_Dataset entries_
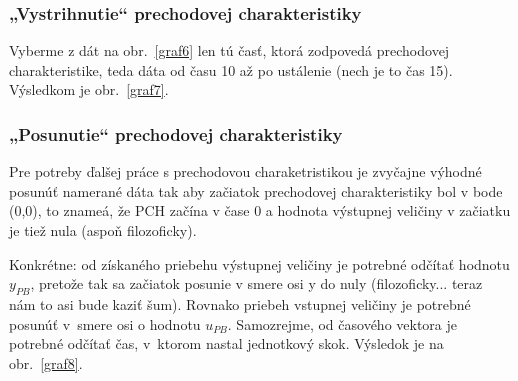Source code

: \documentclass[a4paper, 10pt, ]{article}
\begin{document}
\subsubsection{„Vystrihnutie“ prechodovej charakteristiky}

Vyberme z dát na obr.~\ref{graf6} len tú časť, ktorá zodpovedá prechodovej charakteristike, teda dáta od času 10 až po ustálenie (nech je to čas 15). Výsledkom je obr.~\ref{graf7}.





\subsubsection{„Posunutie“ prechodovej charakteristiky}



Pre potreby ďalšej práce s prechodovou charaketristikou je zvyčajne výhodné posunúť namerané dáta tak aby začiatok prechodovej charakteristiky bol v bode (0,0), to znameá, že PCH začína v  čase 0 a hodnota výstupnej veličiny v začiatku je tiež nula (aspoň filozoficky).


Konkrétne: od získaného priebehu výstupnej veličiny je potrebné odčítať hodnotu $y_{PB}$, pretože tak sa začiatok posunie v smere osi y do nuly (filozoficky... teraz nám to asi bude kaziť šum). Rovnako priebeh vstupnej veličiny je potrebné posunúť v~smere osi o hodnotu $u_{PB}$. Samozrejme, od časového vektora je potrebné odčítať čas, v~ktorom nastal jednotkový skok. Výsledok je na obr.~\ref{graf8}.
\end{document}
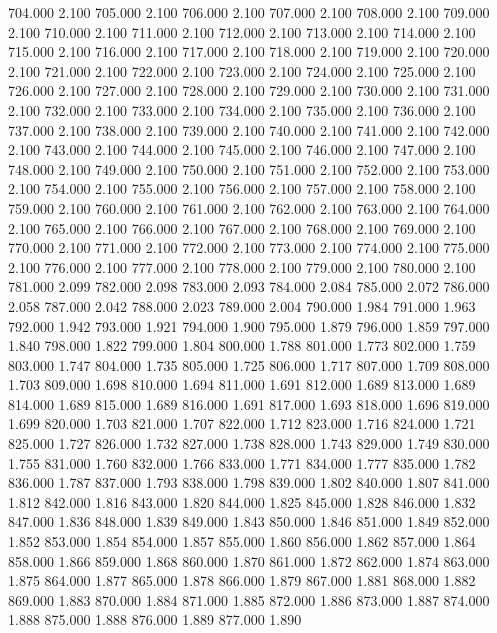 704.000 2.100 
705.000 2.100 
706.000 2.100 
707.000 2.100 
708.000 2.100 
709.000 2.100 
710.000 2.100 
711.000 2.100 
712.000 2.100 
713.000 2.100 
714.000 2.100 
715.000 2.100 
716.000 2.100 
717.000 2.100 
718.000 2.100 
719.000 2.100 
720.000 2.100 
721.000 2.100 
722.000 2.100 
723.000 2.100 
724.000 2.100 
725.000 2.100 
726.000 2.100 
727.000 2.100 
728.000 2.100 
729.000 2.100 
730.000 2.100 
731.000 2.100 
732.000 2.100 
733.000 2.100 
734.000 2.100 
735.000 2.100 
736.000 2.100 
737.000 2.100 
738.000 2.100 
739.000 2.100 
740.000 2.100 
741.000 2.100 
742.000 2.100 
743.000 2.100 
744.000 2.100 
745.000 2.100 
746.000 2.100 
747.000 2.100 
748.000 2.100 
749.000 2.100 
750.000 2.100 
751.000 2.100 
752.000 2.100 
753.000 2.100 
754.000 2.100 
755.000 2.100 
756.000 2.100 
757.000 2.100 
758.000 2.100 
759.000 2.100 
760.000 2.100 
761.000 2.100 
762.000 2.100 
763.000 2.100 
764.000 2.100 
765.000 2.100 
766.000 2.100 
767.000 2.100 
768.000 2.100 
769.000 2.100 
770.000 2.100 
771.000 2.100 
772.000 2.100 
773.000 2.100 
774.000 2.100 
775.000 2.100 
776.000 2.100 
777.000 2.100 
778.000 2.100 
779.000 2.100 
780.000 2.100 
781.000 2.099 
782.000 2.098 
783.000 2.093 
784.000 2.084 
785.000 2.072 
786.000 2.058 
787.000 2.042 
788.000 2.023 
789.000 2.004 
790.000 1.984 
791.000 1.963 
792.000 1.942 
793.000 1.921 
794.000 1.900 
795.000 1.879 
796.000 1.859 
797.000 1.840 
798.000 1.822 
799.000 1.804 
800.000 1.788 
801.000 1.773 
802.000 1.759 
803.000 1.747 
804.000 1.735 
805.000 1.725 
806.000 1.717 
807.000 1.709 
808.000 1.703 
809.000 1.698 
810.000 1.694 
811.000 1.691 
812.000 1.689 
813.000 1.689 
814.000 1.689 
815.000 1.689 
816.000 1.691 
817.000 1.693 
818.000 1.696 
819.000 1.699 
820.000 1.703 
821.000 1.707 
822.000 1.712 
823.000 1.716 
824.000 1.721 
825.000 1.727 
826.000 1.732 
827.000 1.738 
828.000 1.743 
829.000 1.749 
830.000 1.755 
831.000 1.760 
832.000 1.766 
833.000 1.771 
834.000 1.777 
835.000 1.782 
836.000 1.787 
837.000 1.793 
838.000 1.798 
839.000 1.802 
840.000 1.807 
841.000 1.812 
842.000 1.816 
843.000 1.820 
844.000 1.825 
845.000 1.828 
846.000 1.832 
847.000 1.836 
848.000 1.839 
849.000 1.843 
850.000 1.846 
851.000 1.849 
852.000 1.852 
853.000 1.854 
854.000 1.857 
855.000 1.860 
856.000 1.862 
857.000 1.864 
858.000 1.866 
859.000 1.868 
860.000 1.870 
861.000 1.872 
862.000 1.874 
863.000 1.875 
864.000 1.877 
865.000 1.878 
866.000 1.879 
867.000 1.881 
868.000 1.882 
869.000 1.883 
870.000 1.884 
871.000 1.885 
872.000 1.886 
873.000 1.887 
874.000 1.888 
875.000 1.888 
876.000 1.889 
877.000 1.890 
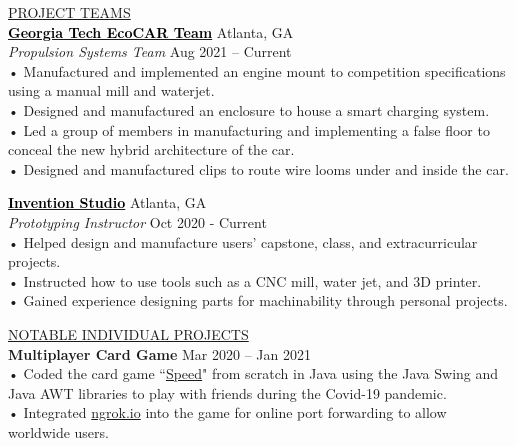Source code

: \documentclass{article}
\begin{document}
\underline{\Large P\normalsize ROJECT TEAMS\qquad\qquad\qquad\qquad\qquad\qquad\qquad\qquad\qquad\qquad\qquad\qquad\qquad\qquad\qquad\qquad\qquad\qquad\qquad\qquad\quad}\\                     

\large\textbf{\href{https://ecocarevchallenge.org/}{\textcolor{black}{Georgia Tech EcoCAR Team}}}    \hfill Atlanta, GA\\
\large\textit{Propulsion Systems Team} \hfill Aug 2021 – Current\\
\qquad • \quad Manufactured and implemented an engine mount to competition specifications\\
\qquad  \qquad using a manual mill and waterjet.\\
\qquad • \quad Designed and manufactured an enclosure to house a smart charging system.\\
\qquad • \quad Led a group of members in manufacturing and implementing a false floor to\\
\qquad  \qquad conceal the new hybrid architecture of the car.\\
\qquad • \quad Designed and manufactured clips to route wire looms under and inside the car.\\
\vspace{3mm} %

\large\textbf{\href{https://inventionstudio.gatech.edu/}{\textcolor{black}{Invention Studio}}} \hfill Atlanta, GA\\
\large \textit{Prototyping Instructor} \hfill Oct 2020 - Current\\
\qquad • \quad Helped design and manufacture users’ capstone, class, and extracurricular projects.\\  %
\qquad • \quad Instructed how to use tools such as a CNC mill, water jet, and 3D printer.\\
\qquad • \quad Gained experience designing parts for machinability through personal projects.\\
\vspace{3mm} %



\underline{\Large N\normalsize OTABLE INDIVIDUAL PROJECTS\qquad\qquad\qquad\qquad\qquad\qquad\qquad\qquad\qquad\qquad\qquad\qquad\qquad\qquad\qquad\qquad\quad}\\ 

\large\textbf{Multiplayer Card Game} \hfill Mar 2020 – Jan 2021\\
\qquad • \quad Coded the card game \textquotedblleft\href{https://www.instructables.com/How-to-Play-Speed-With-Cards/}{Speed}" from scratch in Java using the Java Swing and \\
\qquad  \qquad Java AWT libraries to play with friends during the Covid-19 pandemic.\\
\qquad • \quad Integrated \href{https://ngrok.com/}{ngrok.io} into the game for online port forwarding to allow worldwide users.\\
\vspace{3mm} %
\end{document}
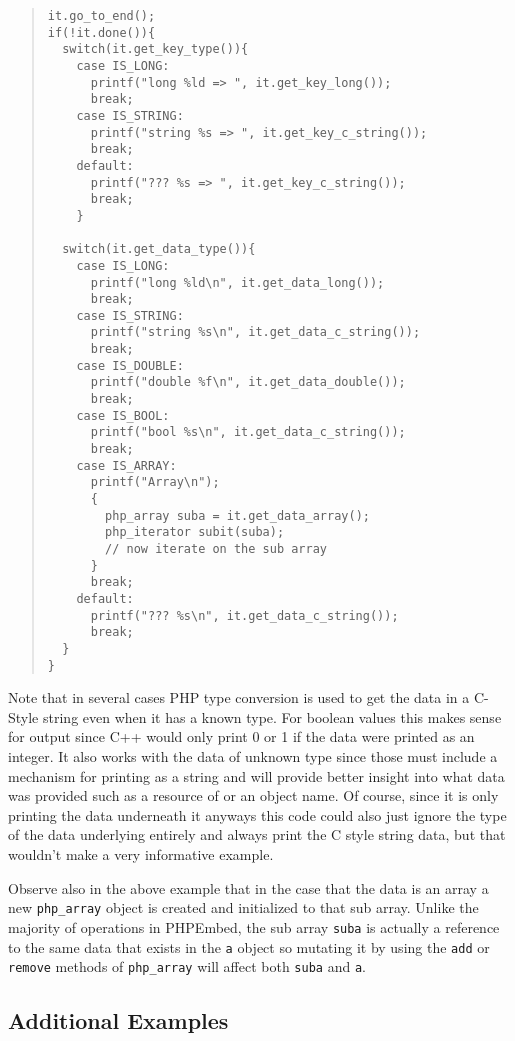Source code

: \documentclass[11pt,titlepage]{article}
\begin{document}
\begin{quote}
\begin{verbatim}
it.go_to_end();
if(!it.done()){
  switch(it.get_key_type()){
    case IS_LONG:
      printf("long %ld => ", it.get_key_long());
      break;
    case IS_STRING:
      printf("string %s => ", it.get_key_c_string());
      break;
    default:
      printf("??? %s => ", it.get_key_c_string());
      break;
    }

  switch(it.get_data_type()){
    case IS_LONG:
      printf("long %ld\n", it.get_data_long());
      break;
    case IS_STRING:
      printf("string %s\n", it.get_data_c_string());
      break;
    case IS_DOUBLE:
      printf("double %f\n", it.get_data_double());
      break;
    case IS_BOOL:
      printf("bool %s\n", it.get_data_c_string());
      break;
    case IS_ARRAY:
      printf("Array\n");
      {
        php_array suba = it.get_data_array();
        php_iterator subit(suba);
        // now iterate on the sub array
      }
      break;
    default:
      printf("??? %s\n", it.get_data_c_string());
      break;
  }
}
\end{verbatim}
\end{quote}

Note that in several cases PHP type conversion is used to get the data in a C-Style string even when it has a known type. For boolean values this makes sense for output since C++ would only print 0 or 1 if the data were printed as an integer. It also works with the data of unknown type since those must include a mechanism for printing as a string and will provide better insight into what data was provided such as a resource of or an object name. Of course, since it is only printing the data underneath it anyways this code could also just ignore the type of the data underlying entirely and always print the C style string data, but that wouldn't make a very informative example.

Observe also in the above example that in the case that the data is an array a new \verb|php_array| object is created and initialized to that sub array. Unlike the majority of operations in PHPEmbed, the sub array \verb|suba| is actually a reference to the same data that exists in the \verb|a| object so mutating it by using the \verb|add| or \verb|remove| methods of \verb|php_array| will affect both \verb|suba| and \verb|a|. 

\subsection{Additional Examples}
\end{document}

_What is needed_
Starting at the line above that holds "844.000 1.825", repeat every line exactly down to and including the line that holds "2020 – Jan 2021\\", then stop. Do not carry over any pictures.

_Solution for this problem_
844.000 1.825 
845.000 1.828 
846.000 1.832 
847.000 1.836 
848.000 1.839 
849.000 1.843 
850.000 1.846 
851.000 1.849 
852.000 1.852 
853.000 1.854 
854.000 1.857 
855.000 1.860 
856.000 1.862 
857.000 1.864 
858.000 1.866 
859.000 1.868 
860.000 1.870 
861.000 1.872 
862.000 1.874 
863.000 1.875 
864.000 1.877 
865.000 1.878 
866.000 1.879 
867.000 1.881 
868.000 1.882 
869.000 1.883 
870.000 1.884 
871.000 1.885 
872.000 1.886 
873.000 1.887 
874.000 1.888 
875.000 1.888 
876.000 1.889 
877.000 1.890 
Source code

: \documentclass{article}
\begin{document}
\underline{\Large P\normalsize ROJECT TEAMS\qquad\qquad\qquad\qquad\qquad\qquad\qquad\qquad\qquad\qquad\qquad\qquad\qquad\qquad\qquad\qquad\qquad\qquad\qquad\qquad\quad}\\                     

\large\textbf{\href{https://ecocarevchallenge.org/}{\textcolor{black}{Georgia Tech EcoCAR Team}}}    \hfill Atlanta, GA\\
\large\textit{Propulsion Systems Team} \hfill Aug 2021 – Current\\
\qquad • \quad Manufactured and implemented an engine mount to competition specifications\\
\qquad  \qquad using a manual mill and waterjet.\\
\qquad • \quad Designed and manufactured an enclosure to house a smart charging system.\\
\qquad • \quad Led a group of members in manufacturing and implementing a false floor to\\
\qquad  \qquad conceal the new hybrid architecture of the car.\\
\qquad • \quad Designed and manufactured clips to route wire looms under and inside the car.\\
\vspace{3mm} %

\large\textbf{\href{https://inventionstudio.gatech.edu/}{\textcolor{black}{Invention Studio}}} \hfill Atlanta, GA\\
\large \textit{Prototyping Instructor} \hfill Oct 2020 - Current\\
\qquad • \quad Helped design and manufacture users’ capstone, class, and extracurricular projects.\\  %
\qquad • \quad Instructed how to use tools such as a CNC mill, water jet, and 3D printer.\\
\qquad • \quad Gained experience designing parts for machinability through personal projects.\\
\vspace{3mm} %



\underline{\Large N\normalsize OTABLE INDIVIDUAL PROJECTS\qquad\qquad\qquad\qquad\qquad\qquad\qquad\qquad\qquad\qquad\qquad\qquad\qquad\qquad\qquad\qquad\quad}\\ 

\large\textbf{Multiplayer Card Game} \hfill Mar 2020 – Jan 2021\\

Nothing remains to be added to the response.